Plans outline a series of “components” and list specific investments and reforms under each component. The scale and ambition of the plans ranges from three components proposed in the Luxembourgish plan to 30 proposed in the Spanish NRRP. Among these, the vast majority dedicate a specific component or sub-component to health (Slovakia, in fact, dedicates 3 of its 18 components to health). Austria and Belgium are the exceptions to this trend, instead identifying health-related reforms and investments only under other components (such as those on “a just recovery”, “public administration” and “training and labour market”). 

A notable feature of the plans submitted to date is how few of them frame their investments and reforms in the context of COVID-19 or weaknesses exposed by the pandemic. The Danish plan targets stocks and supply of critical medicines, the Spanish plan addresses vulnerabilities vis-a-vis global health crises and the German plan includes investments in R&D targeting COVID-19. But the rest make little or no mention of the pandemic in relation to the investments and reforms that they propose, focusing instead on wider, more fundamental and pre-existing issues. These include the creation of infrastructure for health data, eHealth, telemedicine and digitalisation, the building and renovation of hospitals, clinics and research institutes, and the development of national strategies for primary care, prevention services, mental health care, health research and governance of the system. 

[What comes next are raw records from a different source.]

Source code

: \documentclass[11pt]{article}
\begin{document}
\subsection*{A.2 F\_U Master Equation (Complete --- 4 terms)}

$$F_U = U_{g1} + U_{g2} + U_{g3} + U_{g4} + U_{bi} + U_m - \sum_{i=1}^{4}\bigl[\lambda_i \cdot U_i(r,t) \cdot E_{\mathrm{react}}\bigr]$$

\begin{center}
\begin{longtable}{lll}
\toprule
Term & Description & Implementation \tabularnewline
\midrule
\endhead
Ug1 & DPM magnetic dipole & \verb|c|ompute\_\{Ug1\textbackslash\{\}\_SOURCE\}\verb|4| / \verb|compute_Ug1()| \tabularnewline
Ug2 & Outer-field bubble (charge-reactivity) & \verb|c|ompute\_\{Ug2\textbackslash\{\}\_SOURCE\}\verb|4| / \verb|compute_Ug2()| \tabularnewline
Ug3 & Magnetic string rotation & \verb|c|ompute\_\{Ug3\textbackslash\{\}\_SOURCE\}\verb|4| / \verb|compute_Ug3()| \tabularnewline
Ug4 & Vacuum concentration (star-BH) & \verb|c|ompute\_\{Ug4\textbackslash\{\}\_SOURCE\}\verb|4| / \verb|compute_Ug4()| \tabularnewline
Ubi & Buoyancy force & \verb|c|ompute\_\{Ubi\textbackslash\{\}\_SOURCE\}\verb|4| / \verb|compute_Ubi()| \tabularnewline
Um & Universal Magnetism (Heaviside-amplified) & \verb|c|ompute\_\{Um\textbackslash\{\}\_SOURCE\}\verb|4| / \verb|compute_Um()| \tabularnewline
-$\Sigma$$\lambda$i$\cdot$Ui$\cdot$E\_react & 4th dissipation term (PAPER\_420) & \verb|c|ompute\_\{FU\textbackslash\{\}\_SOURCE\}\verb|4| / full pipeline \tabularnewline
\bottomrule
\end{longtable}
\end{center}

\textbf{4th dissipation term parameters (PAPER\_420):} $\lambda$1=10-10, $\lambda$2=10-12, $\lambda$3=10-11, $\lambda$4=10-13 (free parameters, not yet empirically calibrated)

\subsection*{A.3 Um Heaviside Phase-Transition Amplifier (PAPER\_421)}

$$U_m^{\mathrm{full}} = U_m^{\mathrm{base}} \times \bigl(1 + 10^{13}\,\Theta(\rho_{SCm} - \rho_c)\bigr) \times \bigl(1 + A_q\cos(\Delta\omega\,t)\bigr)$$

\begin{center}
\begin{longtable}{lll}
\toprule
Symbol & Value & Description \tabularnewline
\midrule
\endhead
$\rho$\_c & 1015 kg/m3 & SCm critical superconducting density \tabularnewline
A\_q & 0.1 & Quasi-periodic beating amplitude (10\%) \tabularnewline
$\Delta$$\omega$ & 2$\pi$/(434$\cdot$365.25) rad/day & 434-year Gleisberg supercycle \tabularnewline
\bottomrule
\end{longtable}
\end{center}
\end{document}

Examples of specific investments and reforms proposed:

  • Development of the electronic mother child pass platform (Austria, investment 4.A.3)
  • Implementation of the proposed law on differentiation, decentralisation, deconcentration and on measures to simplify local political action in areas including health (France, reform C7.R1)
  • Establishment and operation of Community Health Houses to improve territorial health assistance (Italy, investment M6C1-2, 1.1)
  • Plan to rationalise the consumption of pharmaceuticals and promote sustainability (Spain, investment C18.I5). 

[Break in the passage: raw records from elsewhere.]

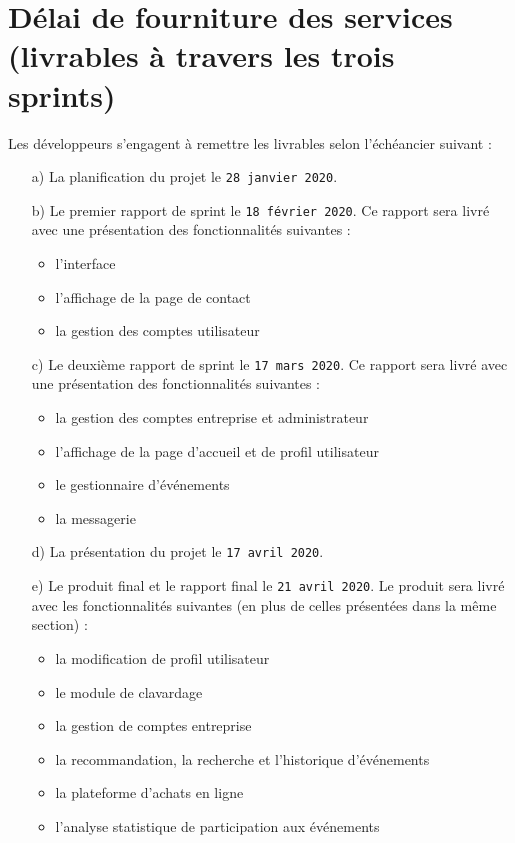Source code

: \documentclass[letter,12pt]{exam}
\begin{document}
\section{Délai de fourniture des services\\ (livrables à travers les
trois
sprints)}

Les développeurs s'engagent à remettre les livrables selon l'échéancier
suivant :

\begin{itemize}
\tightlist
\item[a)]
  La planification du projet le \texttt{28\ janvier\ 2020}.
\item[b)]
  Le premier rapport de sprint le \texttt{18\ février\ 2020}. Ce rapport
  sera livré avec une présentation des fonctionnalités suivantes :

  \begin{itemize}
  \tightlist
  \item
    l'interface
  \item
    l'affichage de la page de contact
  \item
    la gestion des comptes utilisateur
  \end{itemize}
\item[c)]
  Le deuxième rapport de sprint le \texttt{17\ mars\ 2020}. Ce rapport
  sera livré avec une présentation des fonctionnalités suivantes :

  \begin{itemize}
  \tightlist
  \item
    la gestion des comptes entreprise et administrateur
  \item
    l'affichage de la page d'accueil et de profil utilisateur
  \item
    le gestionnaire d'événements
  \item
    la messagerie
  \end{itemize}
\item[d)]
  La présentation du projet le \texttt{17\ avril\ 2020}.
\item[e)]
  Le produit final et le rapport final le \texttt{21\ avril\ 2020}. Le
  produit sera livré avec les fonctionnalités suivantes (en plus de
  celles présentées dans la même section) :

  \begin{itemize}
  \tightlist
  \item
    la modification de profil utilisateur
  \item
    le module de clavardage
  \item
    la gestion de comptes entreprise
  \item
    la recommandation, la recherche et l'historique d'événements
  \item
    la plateforme d'achats en ligne
  \item
    l'analyse statistique de participation aux événements
  \end{itemize}
\end{itemize}
\end{document}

Many of the investments and reforms proposed in these initial plans were already foreseen, or even underway, a situation necessitated largely by the speed at which NRRPs had to be devised and the complexity of the kind of project eligible for funding. In spite of this, the challenge will now be implementation, as Member States seek to overcome domestic opposition – Spain’s plan, for instance, is already proving contentious at the national level – and the EU institutions seek to monitor the application of the funds.